San
Diego Musician
Corey
Lynn Fayman Releases Third
Rolly Waters Mystery Desert City
Diva
San Diego, CA – Award-winning
musician and multimedia designer Corey Lynn Fayman announces the release of his
mystery novel, Desert City Diva (ISBN 9780727885487), the
third book in the crime series featuring the guitar-playing San Diego private
investigator, Rolly Waters. Desert City Diva follows the second
novel in the series, Border Field Blues
(ISBN 9781477600023), winner of the 2013 Hollywood Book Festival Award for
Genre-Based Fiction and a finalist in the Mystery category of ForeWord Reviews
2013 Book of the Year Award, along with Fayman’s critically-acclaimed first
Rolly Waters novel, Black’s Beach Shuffle
(ISBN 9780595402670).
Rolly Waters has many reasons to regret going out for Mexican
food at 2:30 in the morning, not least because then he would never have met
golden-eyed orphan and dance-club DJ, Macy Starr – possibly the most
infuriatingly unpredictable and secretive client he has ever taken on. Macy
wants Rolly to find out what happened to the young woman she knew as Aunt
Betty, who rescued Macy as a child and then disappeared without a trace.
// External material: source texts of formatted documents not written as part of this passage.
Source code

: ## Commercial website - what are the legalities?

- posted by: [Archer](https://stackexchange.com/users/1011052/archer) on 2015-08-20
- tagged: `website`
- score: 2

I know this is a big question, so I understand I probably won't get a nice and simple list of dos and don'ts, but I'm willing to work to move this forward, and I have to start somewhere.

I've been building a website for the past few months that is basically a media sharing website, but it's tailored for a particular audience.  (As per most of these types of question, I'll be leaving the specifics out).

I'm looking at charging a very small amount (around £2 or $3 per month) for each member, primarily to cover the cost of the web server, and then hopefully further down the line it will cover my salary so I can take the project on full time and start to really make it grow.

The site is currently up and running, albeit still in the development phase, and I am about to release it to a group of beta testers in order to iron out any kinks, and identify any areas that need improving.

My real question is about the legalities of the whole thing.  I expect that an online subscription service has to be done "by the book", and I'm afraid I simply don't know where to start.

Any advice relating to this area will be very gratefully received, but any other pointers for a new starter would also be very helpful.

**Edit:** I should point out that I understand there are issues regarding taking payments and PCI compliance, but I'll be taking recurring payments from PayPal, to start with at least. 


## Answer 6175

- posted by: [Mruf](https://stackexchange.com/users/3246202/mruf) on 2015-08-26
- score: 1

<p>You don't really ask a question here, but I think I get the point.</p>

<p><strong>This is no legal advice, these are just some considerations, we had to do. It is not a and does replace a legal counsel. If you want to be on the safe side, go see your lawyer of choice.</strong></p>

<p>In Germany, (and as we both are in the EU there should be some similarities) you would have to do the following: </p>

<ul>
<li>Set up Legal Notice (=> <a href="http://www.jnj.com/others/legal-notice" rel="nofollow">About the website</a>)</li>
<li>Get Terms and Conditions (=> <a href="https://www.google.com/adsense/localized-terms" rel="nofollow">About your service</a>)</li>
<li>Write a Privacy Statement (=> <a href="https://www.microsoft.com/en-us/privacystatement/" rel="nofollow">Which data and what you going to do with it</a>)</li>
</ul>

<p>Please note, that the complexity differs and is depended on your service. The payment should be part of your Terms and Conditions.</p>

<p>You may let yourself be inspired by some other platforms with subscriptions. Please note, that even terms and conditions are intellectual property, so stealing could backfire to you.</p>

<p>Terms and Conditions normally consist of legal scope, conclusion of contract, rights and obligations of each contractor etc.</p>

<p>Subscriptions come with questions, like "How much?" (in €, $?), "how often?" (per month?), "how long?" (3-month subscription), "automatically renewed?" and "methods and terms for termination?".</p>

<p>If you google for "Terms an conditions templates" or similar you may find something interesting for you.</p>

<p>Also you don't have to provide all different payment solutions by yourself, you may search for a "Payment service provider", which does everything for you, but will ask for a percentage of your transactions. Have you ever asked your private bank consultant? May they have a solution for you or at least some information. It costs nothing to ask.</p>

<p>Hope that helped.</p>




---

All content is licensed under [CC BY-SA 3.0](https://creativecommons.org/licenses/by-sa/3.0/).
The
only clue Macy has to go on is a curious one-stringed guitar called a Diddley
Bow and a black and white photograph of a young girl with a man in a baseball
uniform. Rolly’s investigation leads to a strange world of alien-obsessed
cults, a mysterious desert hideaway known as Slab City, and a 20-year-old
unsolved murder case. But how can he solve the mystery if he can’t even trust
his own client?
Told with dark humor about an unlikely hero, Desert City Diva captures the energy, suspense, and unusual characters that readers have
come to expect from a Rollie Waters mystery.
“I hope readers will have as much fun reading Desert City Diva as I did writing it,”
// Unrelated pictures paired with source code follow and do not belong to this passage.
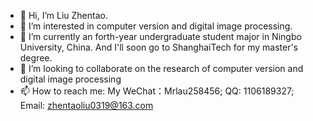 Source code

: - 👋 Hi, I’m Liu Zhentao.
- 👀 I’m interested in computer version and digital image processing.
- 🌱 I’m currently an forth-year undergraduate student major in Ningbo University, China. And I'll soon go to ShanghaiTech for my master's degree.
- 💞️ I’m looking to collaborate on the research of computer version and digital image processing
- 📫 How to reach me: My WeChat：Mrlau258456; QQ: 1106189327; Email: zhentaoliu0319@163.com

<!---
Zhentao-Liu/Zhentao-Liu is a ✨ special ✨ repository because its `README.md` (this file) appears on your GitHub profile.
You can click the Preview link to take a look at your changes.
--->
said Fayman. “I can’t believe I found a way to combine UFOs, apocalypse cults, electronic
dance music DJs, off-the-grid hippies, professional baseball players, and a magical
homemade guitar into one mystery novel, but I’m very happy with the results.
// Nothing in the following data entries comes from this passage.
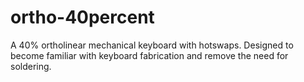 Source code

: # ortho-40percent
 A 40% ortholinear mechanical keyboard with hotswaps. Designed to become familiar with keyboard fabrication and remove the need for soldering.
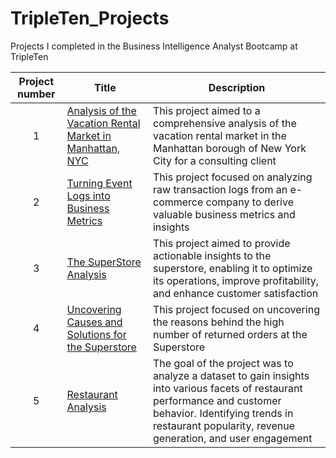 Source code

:# TripleTen_Projects
Projects I completed in the Business Intelligence Analyst  Bootcamp at TripleTen

| Project number | Title | Description |
| :-----------: | ----------- |----------- |
| 1 | [Analysis of the Vacation Rental Market in Manhattan, NYC](https://docs.google.com/spreadsheets/d/18yFU87HB1S8XDLLpevbF_HkzH2Ax4HQLxV0LI3774Yk/edit#gid=213552493)| This project aimed to a comprehensive analysis of the vacation rental market in the Manhattan borough of New York City for a consulting client|
| 2 | [Turning Event Logs into Business Metrics](https://github.com/Yulimar09/TripleTen_Projects/tree/main/Turning%20Event%20Logs%20into%20Busines)|This project focused on analyzing raw transaction logs from an e-commerce company to derive valuable business metrics and insights |
| 3 | [The SuperStore Analysis](https://github.com/Yulimar09/TripleTen_Projects/tree/main/The%20SuperStore%20Analysis)| This project aimed to provide actionable insights to the superstore, enabling it to optimize its operations, improve profitability, and enhance customer satisfaction|
| 4 | [Uncovering Causes and Solutions for the Superstore](https://github.com/Yulimar09/TripleTen_Projects/tree/main/Uncovering%20Causes%20and%20Solutions%20for%20the%20Superstore) | This project focused on uncovering the reasons behind the high number of returned orders at the Superstore |
| 5 | [Restaurant Analysis](https://github.com/Yulimar09/TripleTen_Projects/tree/main/Restaurant%20Analysis) | The goal of the project was to analyze a dataset to gain insights into various facets of restaurant performance and customer behavior. Identifying trends in restaurant popularity, revenue generation, and user engagement|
It’s not everyday a character like Macy Starr walks into your life, but I’m
glad I was able to introduce her to my friend Rolly Waters. As usual, he gets
in way over his head, but I think this case will resonate with him, and
readers, for a long time after its conclusion.”
Corey Lynn Fayman has worked as a
keyboard player, sound technician, and interactive designer. He holds a
B.A. in English, with a specialization in creative writing and poetry from
UCLA, and an M.A. in Educational Technology from San Diego State University.
Fayman spent three years as a sound technician and designer at the nationally
lauded Old Globe Theater, where he received several nominations and a Drama-Logue
Award for his theatrical sound design. He lives in
San Diego, California, and is the author of two previous Rolly Waters
mysteries, including Blacks Beach Shuffle
and Border Field Blues, which won the
Genre Award at the 2013 Hollywood Book Festival.
For
more information on Corey Lynn Fayman or Desert
City Diva, please visit: http://www.severnhouse.com/
or http://www.coreylynnfayman.com
Desert City Diva by Corey Lynn Fayman
ISBN: 9780727885487
Severn House
Publishers, January 2016
$28.95
Frequently Asked Questions
1. Desert City Diva is your third Rolly Waters mystery. What can you
tell us about Rolly and how does this book continue the traditions established
by the other novels in the series?
Rolly Waters is a cozy mystery hero living in a crime noir
world. He’s overweight, over forty, and lives in a small granny flat next door
to his mother. He’s a talented guitar player and musician whose glory days are
behind him, so he makes ends meet by working part-time as a private
investigator. He doesn’t carry a gun and would probably shoot himself in the
foot if he had one. His chief virtues as an investigator are his ability to
make friends with almost anyone and an absolute dedication to helping his
clients, even when their cases lead him into dangerous situations and criminal
activity he never envisioned when he first took it on.
Music has always been a part of all the Rolly Waters mystery
novels, but in Desert City Diva it’s become central to solving the case. A
special musical instrument and the ‘celestial’ notes it plays are keys to the
mystery. It’s the first time Rolly’s had to call on both his musical and
investigative skills to solve a case.
2. In Desert City Diva, Rolly takes on a missing person’s case from
a golden-eyed
orphan and dance-club DJ named Macy Starr. What’s special about Macy and why is
the search for the woman who raised her so important to her?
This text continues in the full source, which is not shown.